One litter of kittens came home with him, terribly ill, and the chances of survival were questionable. On the first night, one kitten lost their battle — that was a real blow. Ove the next couple of days, two more didn't make it. With the remaining kitten holding on, Erskine resolved to work harder to achieve a good outcome. The frail animal seemed to rally at first, but not long after, sadly, that kitten died, too.
"I learned that I had to keep in mind that there are no guarantees. No matter how hard you try, that doesn't mean that the pet will make it. Sometimes, you have to let go and realize that sometimes, it's just not in the plan."
Having welcomed a new litter of lively kittens in his house just the day before, Erskine mused about the work that Edwards, Volunteer Coordinator, Brittany Keene and Director of Volunteers and Operational Support, Kelly Schwartz have done with the program so far — and what's in store.
Edwards' philosophy has always been to have a program that facilitates real success stories — and she is adamant on constant improvement. She, along with staff, existing foster parents and numerous volunteers are hopeful that ramped-up efforts will expand the number of people participating in the program.
HSHV has put a program into place, Fast-Track Foster, to help those interested in being a part of it do so more easily. To start, orientations will be held at least once a month to help facilitate attracting more capable foster parents.The fast-track approach doesn't mean that just anyone can become a foster parent; program participants are vetted carefully.
Over the age of 21 and interested in fostering a pet? It's a serious committment, but with so many pets, there's bound to be a pet that has been selected to be included on the list of foster candidates (animals are picked due to some need; not all pets at the shelter will be fostered.)
The first step is to look on the HSHV website for the next orientation, sign up and attend the meeting, and when you know that it's right for you, an on-site visit is done to check your home and talk more to see what your experience and abilities are. Getting paired up wit the right pet in important.
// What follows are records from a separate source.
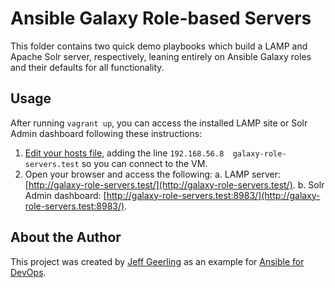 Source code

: # Ansible Galaxy Role-based Servers

This folder contains two quick demo playbooks which build a LAMP and Apache Solr server, respectively, leaning entirely on Ansible Galaxy roles and their defaults for all functionality.

## Usage

After running `vagrant up`, you can access the installed LAMP site or Solr Admin dashboard following these instructions:

  1. [Edit your hosts file](http://docs.rackspace.com/support/how-to/modify-your-hosts-file/), adding the line `192.168.56.8  galaxy-role-servers.test` so you can connect to the VM.
  2. Open your browser and access the following:
    a. LAMP server: [http://galaxy-role-servers.test/](http://galaxy-role-servers.test/).
    b. Solr Admin dashboard: [http://galaxy-role-servers.test:8983/](http://galaxy-role-servers.test:8983/).

## About the Author

This project was created by [Jeff Geerling](https://www.jeffgeerling.com/) as an example for [Ansible for DevOps](https://www.ansiblefordevops.com/).
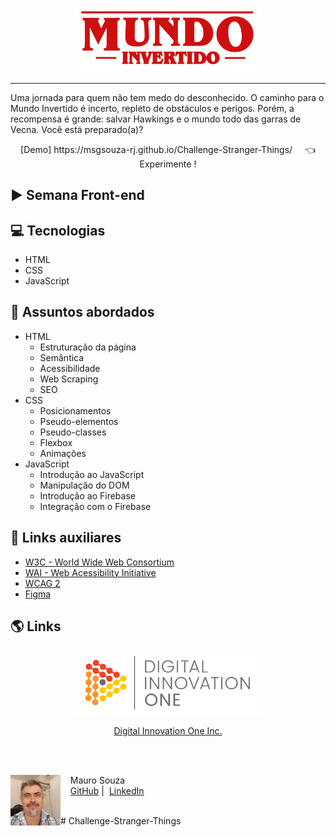 <p align="center">
    <img width="300" src="./assets/images/banner/logo.svg">
</p>

-------
Uma jornada para quem não tem medo do desconhecido. O caminho para o Mundo Invertido é incerto, repleto de obstáculos e perigos. Porém, a recompensa é grande: salvar Hawkings e o mundo todo das garras de Vecna. Você está preparado(a)? 

<p align="center">
    [Demo] https://msgsouza-rj.github.io/Challenge-Stranger-Things/    &nbsp&nbsp&nbsp&nbsp👈 Experimente !
</p>


## ▶️ Semana Front-end

## 💻 Tecnologias
- HTML
- CSS
- JavaScript

## 💬 Assuntos abordados
- HTML
    - Estruturação da página 
    - Semântica
    - Acessibilidade
    - Web Scraping
    - SEO
- CSS
    - Posicionamentos
    - Pseudo-elementos
    - Pseudo-classes
    - Flexbox
    - Animações 
- JavaScript
    - Introdução ao JavaScript
    - Manipulação do DOM
    - Introdução ao Firebase
    - Integração com o Firebase


## 🔗 Links auxiliares

- [W3C - World Wide Web Consortium](http://w3c.org)
- [WAI - Web Acessibility Initiative](https://www.w3.org/WAI/)
- [WCAG 2](https://www.w3.org/WAI/WCAG21/quickref/) 
- [Figma](https://www.figma.com/file/I3Q42CcVUziRN3iMfTrbfb/Stranger-Things?node-id=0%3A1) 

## 🌎 Links


<p align="center">
    <img width="300" src="./assets/images/dio.png">
</p>
<p align="center">
 <a href="https://www.dio.me/"><spam>Digital Innovation One Inc.<spam></a>
</p>
<br/><br/>
<p>
    <img align=left margin=10 width=80 src="./assets/images/mauro_souza.jpg">
    <p>&nbsp&nbsp&nbsp&nbspMauro Souza<br>
    &nbsp&nbsp&nbsp&nbsp<a href="https://github.com/msgsouza-rj">GitHub</a>&nbsp;|&nbsp;
    <a href="https://www.linkedin.com/in/maurosouza-dev/">LinkedIn</a>
    </p>
</p><br/>
# Challenge-Stranger-Things
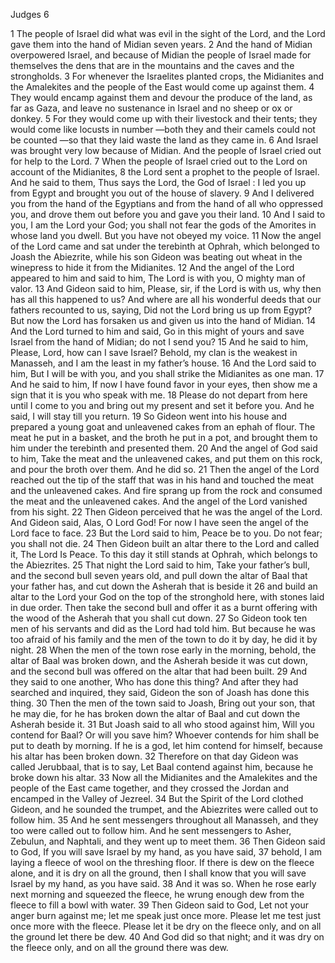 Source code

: Judges 6

1	The people of Israel did what was evil in the sight of the Lord, and the Lord gave them into the hand of Midian seven years.
2	And the hand of Midian overpowered Israel, and because of Midian the people of Israel made for themselves the dens that are in the mountains and the caves and the strongholds.
3	For whenever the Israelites planted crops, the Midianites and the Amalekites and the people of the East would come up against them.
4	They would encamp against them and devour the produce of the land, as far as Gaza, and leave no sustenance in Israel and no sheep or ox or donkey.
5	For they would come up with their livestock and their tents; they would come like locusts in number —both they and their camels could not be counted —so that they laid waste the land as they came in.
6	And Israel was brought very low because of Midian. And the people of Israel cried out for help to the Lord.
7	When the people of Israel cried out to the Lord on account of the Midianites,
8	the Lord sent a prophet to the people of Israel. And he said to them, Thus says the Lord, the God of Israel : I led you up from Egypt and brought you out of the house of slavery.
9	And I delivered you from the hand of the Egyptians and from the hand of all who oppressed you, and drove them out before you and gave you their land.
10	And I said to you, I am the Lord your God; you shall not fear the gods of the Amorites in whose land you dwell. But you have not obeyed my voice.
11	Now the angel of the Lord came and sat under the terebinth at Ophrah, which belonged to Joash the Abiezrite, while his son Gideon was beating out wheat in the winepress to hide it from the Midianites.
12	And the angel of the Lord appeared to him and said to him, The Lord is with you, O mighty man of valor.
13	And Gideon said to him, Please, sir, if the Lord is with us, why then has all this happened to us? And where are all his wonderful deeds that our fathers recounted to us, saying, Did not the Lord bring us up from Egypt? But now the Lord has forsaken us and given us into the hand of Midian.
14	And the Lord turned to him and said, Go in this might of yours and save Israel from the hand of Midian; do not I send you?
15	And he said to him, Please, Lord, how can I save Israel? Behold, my clan is the weakest in Manasseh, and I am the least in my father’s house.
16	And the Lord said to him, But I will be with you, and you shall strike the Midianites as one man.
17	And he said to him, If now I have found favor in your eyes, then show me a sign that it is you who speak with me.
18	Please do not depart from here until I come to you and bring out my present and set it before you. And he said, I will stay till you return.
19	So Gideon went into his house and prepared a young goat and unleavened cakes from an ephah of flour. The meat he put in a basket, and the broth he put in a pot, and brought them to him under the terebinth and presented them.
20	And the angel of God said to him, Take the meat and the unleavened cakes, and put them on this rock, and pour the broth over them. And he did so.
21	Then the angel of the Lord reached out the tip of the staff that was in his hand and touched the meat and the unleavened cakes. And fire sprang up from the rock and consumed the meat and the unleavened cakes. And the angel of the Lord vanished from his sight.
22	Then Gideon perceived that he was the angel of the Lord. And Gideon said, Alas, O Lord God! For now I have seen the angel of the Lord face to face.
23	But the Lord said to him, Peace be to you. Do not fear; you shall not die.
24	Then Gideon built an altar there to the Lord and called it, The Lord Is Peace. To this day it still stands at Ophrah, which belongs to the Abiezrites.
25	That night the Lord said to him, Take your father’s bull, and the second bull seven years old, and pull down the altar of Baal that your father has, and cut down the Asherah that is beside it
26	and build an altar to the Lord your God on the top of the stronghold here, with stones laid in due order. Then take the second bull and offer it as a burnt offering with the wood of the Asherah that you shall cut down.
27	So Gideon took ten men of his servants and did as the Lord had told him. But because he was too afraid of his family and the men of the town to do it by day, he did it by night.
28	When the men of the town rose early in the morning, behold, the altar of Baal was broken down, and the Asherah beside it was cut down, and the second bull was offered on the altar that had been built.
29	And they said to one another, Who has done this thing? And after they had searched and inquired, they said, Gideon the son of Joash has done this thing.
30	Then the men of the town said to Joash, Bring out your son, that he may die, for he has broken down the altar of Baal and cut down the Asherah beside it.
31	But Joash said to all who stood against him, Will you contend for Baal? Or will you save him? Whoever contends for him shall be put to death by morning. If he is a god, let him contend for himself, because his altar has been broken down.
32	Therefore on that day Gideon was called Jerubbaal, that is to say, Let Baal contend against him, because he broke down his altar.
33	Now all the Midianites and the Amalekites and the people of the East came together, and they crossed the Jordan and encamped in the Valley of Jezreel.
34	But the Spirit of the Lord clothed Gideon, and he sounded the trumpet, and the Abiezrites were called out to follow him.
35	And he sent messengers throughout all Manasseh, and they too were called out to follow him. And he sent messengers to Asher, Zebulun, and Naphtali, and they went up to meet them.
36	Then Gideon said to God, If you will save Israel by my hand, as you have said,
37	behold, I am laying a fleece of wool on the threshing floor. If there is dew on the fleece alone, and it is dry on all the ground, then I shall know that you will save Israel by my hand, as you have said.
38	And it was so. When he rose early next morning and squeezed the fleece, he wrung enough dew from the fleece to fill a bowl with water.
39	Then Gideon said to God, Let not your anger burn against me; let me speak just once more. Please let me test just once more with the fleece. Please let it be dry on the fleece only, and on all the ground let there be dew.
40	And God did so that night; and it was dry on the fleece only, and on all the ground there was dew.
One big question that most people pose is how will others know that the pet is up for adoption if they are being fostered in a home. It's actually a great way for friends and family to see a pet at their best, in an environment where they can thrive, increasing their adoptability. Plus, with the Pet-of-the-Week on local websites and events like Kittypalooza, there is always a lot of exposure for fostered animals.
- No financial burden is placed on the foster parent; all medical care is provided, as well as food, cat litter, litter boxes, crates, etc. if necessary.
- Animals that are included on the foster list are there because staff feels that the situation would lend itself better to the pets well-being, whether it be that they are ill, too young or aged — or behaviorally, they don't do well in a shelter environment.